Olson, a senior secondary English education student at the University of Wisconsin-La Crosse, will see plenty of numbers as a student representative on a team looking at campus diversity.
UW-L is among six UW System campuses taking part in a pilot program called Equity Scorecard. No grades are given: Each campus conducts a self-assessment on how they are doing on providing the same access and education to all students, no matter their race or ethnicity.
Olson hopes to find the stories behind the numbers, such as why students of color are leaving UW-L or why they decide not to come at all.
“Why” is the main question the team will ask during the 18-month process, team leader Al Thompson said.
“We’re not trying to say we want to give students of color special privileges,” said Thompson, who is the assistant to the chancellor for affirmative action and diversity. “We are saying we want students of color to reach the same level of participation as the rest of the population.”
UW-L has 548 students of color from the United States enrolled this academic year, an increase of about 80 students from 2005-06, said UW-L institutional researcher Teri Thill.
That’s 6.1 percent of the student body. UW-L’s diversity plan aims for 10 percent, Thill said, or close to the state’s 11 percent minority population in 2005 U.S. Census data.

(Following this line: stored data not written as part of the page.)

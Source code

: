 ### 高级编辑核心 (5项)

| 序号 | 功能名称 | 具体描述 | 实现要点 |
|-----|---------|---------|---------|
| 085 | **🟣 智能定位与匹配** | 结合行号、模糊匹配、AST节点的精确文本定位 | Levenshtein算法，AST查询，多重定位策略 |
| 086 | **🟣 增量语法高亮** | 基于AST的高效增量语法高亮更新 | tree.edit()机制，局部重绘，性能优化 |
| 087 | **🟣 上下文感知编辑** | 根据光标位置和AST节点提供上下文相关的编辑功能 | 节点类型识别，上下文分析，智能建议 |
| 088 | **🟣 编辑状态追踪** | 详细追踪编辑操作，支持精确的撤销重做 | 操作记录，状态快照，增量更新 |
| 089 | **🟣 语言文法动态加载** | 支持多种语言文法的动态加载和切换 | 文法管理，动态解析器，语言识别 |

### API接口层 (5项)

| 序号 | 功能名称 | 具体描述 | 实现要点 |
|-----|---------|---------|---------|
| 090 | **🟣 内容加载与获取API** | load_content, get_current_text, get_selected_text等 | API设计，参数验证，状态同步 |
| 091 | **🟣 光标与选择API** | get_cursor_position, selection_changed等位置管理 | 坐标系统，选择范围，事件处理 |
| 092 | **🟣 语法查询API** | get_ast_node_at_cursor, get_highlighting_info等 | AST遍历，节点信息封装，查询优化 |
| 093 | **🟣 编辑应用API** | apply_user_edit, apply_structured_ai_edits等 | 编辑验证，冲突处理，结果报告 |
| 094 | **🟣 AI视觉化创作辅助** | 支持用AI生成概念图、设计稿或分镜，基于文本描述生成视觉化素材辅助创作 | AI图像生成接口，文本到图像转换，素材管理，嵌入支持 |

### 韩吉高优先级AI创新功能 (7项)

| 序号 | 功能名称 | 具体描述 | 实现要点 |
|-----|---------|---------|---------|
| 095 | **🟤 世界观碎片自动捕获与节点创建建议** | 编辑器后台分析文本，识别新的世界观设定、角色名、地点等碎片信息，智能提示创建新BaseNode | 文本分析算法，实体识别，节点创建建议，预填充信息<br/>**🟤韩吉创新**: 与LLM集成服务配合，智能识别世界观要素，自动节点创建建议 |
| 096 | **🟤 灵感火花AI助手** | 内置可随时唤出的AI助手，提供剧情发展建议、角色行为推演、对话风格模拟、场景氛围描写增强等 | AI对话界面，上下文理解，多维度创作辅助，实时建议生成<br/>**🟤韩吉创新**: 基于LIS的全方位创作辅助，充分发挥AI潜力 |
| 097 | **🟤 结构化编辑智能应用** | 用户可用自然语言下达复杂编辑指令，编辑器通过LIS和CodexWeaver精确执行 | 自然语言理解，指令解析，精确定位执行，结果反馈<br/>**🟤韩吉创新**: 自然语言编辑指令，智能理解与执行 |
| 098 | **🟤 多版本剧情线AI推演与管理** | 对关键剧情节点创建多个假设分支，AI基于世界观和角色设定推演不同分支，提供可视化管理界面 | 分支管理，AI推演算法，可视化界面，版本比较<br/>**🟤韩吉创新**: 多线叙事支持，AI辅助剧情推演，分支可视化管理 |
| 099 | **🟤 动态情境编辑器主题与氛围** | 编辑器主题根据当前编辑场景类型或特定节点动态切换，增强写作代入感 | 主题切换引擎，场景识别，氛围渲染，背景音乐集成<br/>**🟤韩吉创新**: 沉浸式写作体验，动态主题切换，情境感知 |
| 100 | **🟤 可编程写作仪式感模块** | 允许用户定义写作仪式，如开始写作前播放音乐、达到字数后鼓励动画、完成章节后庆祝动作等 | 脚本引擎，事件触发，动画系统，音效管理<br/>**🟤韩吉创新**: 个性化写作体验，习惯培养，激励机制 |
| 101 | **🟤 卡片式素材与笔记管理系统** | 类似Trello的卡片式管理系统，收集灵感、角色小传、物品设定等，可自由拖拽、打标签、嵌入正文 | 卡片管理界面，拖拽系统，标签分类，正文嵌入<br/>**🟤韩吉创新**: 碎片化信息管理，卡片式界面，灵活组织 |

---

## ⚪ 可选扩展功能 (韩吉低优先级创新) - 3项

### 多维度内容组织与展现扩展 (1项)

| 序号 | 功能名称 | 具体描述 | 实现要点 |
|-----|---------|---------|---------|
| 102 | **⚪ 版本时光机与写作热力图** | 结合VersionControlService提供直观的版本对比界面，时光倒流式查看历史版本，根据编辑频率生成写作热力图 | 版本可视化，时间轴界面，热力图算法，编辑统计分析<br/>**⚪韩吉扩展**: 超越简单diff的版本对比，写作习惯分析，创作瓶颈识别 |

Past studies on why students of color don’t succeed often centered on the students, Thompson said. Equity Scorecard flips that to look at what the institution might be doing that could be preventing those students from succeeding, he said.

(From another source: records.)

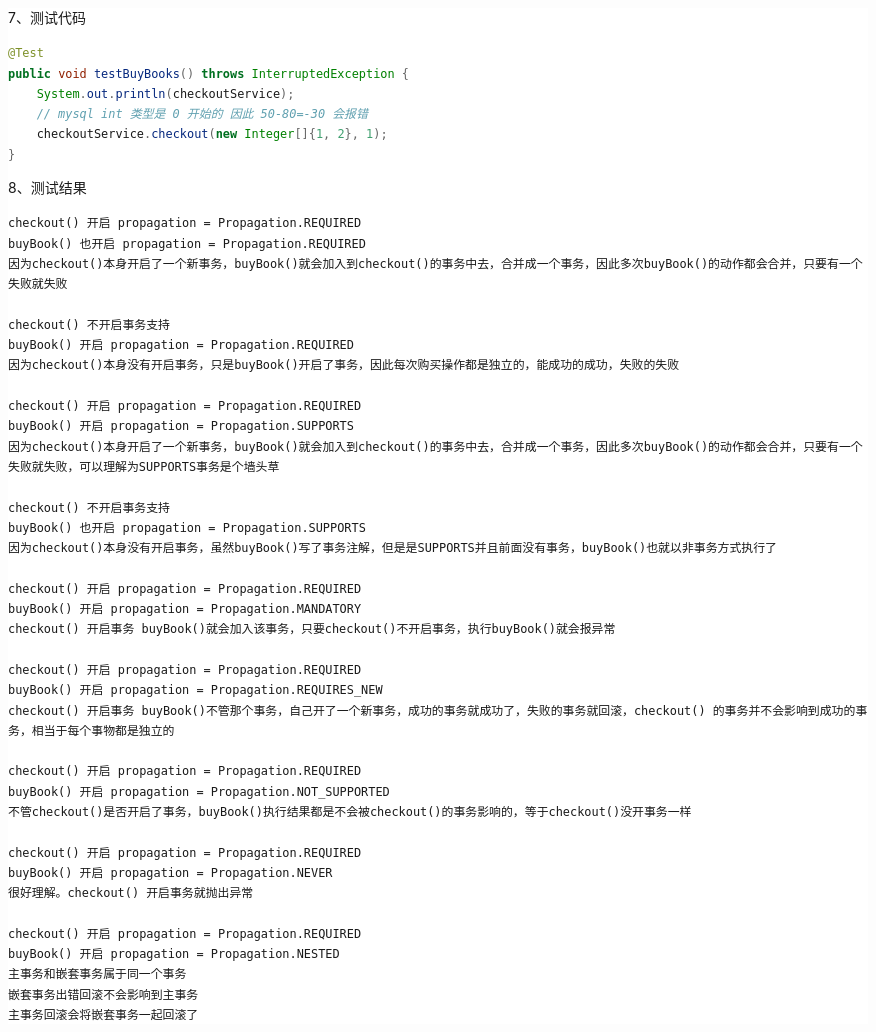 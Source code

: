 7、测试代码

```java
@Test
public void testBuyBooks() throws InterruptedException {
    System.out.println(checkoutService);
    // mysql int 类型是 0 开始的 因此 50-80=-30 会报错
    checkoutService.checkout(new Integer[]{1, 2}, 1);
}
```

8、测试结果

```
checkout() 开启 propagation = Propagation.REQUIRED
buyBook() 也开启 propagation = Propagation.REQUIRED
因为checkout()本身开启了一个新事务，buyBook()就会加入到checkout()的事务中去，合并成一个事务，因此多次buyBook()的动作都会合并，只要有一个失败就失败

checkout() 不开启事务支持
buyBook() 开启 propagation = Propagation.REQUIRED
因为checkout()本身没有开启事务，只是buyBook()开启了事务，因此每次购买操作都是独立的，能成功的成功，失败的失败

checkout() 开启 propagation = Propagation.REQUIRED
buyBook() 开启 propagation = Propagation.SUPPORTS
因为checkout()本身开启了一个新事务，buyBook()就会加入到checkout()的事务中去，合并成一个事务，因此多次buyBook()的动作都会合并，只要有一个失败就失败，可以理解为SUPPORTS事务是个墙头草

checkout() 不开启事务支持
buyBook() 也开启 propagation = Propagation.SUPPORTS
因为checkout()本身没有开启事务，虽然buyBook()写了事务注解，但是是SUPPORTS并且前面没有事务，buyBook()也就以非事务方式执行了

checkout() 开启 propagation = Propagation.REQUIRED
buyBook() 开启 propagation = Propagation.MANDATORY
checkout() 开启事务 buyBook()就会加入该事务，只要checkout()不开启事务，执行buyBook()就会报异常

checkout() 开启 propagation = Propagation.REQUIRED
buyBook() 开启 propagation = Propagation.REQUIRES_NEW
checkout() 开启事务 buyBook()不管那个事务，自己开了一个新事务，成功的事务就成功了，失败的事务就回滚，checkout() 的事务并不会影响到成功的事务，相当于每个事物都是独立的

checkout() 开启 propagation = Propagation.REQUIRED
buyBook() 开启 propagation = Propagation.NOT_SUPPORTED
不管checkout()是否开启了事务，buyBook()执行结果都是不会被checkout()的事务影响的，等于checkout()没开事务一样

checkout() 开启 propagation = Propagation.REQUIRED
buyBook() 开启 propagation = Propagation.NEVER
很好理解。checkout() 开启事务就抛出异常

checkout() 开启 propagation = Propagation.REQUIRED
buyBook() 开启 propagation = Propagation.NESTED
主事务和嵌套事务属于同一个事务
嵌套事务出错回滚不会影响到主事务
主事务回滚会将嵌套事务一起回滚了
```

UW-L biology professor Roger Haro first heard about the Equity Scorecard, which originated in California, during a UW System conference in 2004.
He and associate professor of sociology Enilda Delgado, who were co-chairs of the Joint Minority Affairs Committee at the time and now are Equity Scorecard team members, decided to begin gathering information at UW-L before they were asked to be part of the pilot project.
Four areas — access, retention, institutional receptivity and excellence — will be examined to see if there are institutional barriers for students of color. The results also could show areas where UW-L is doing well, Haro said.
Some factors might be out of their control, Thompson said, such as problems with academic preparation, location or family. They could find ways to improve education for all students, or that socioeconomic status plays a role, too.
Several team members said they are concerned their work might yield no changes. But Thompson said it will be up to the campus community to take action as a group.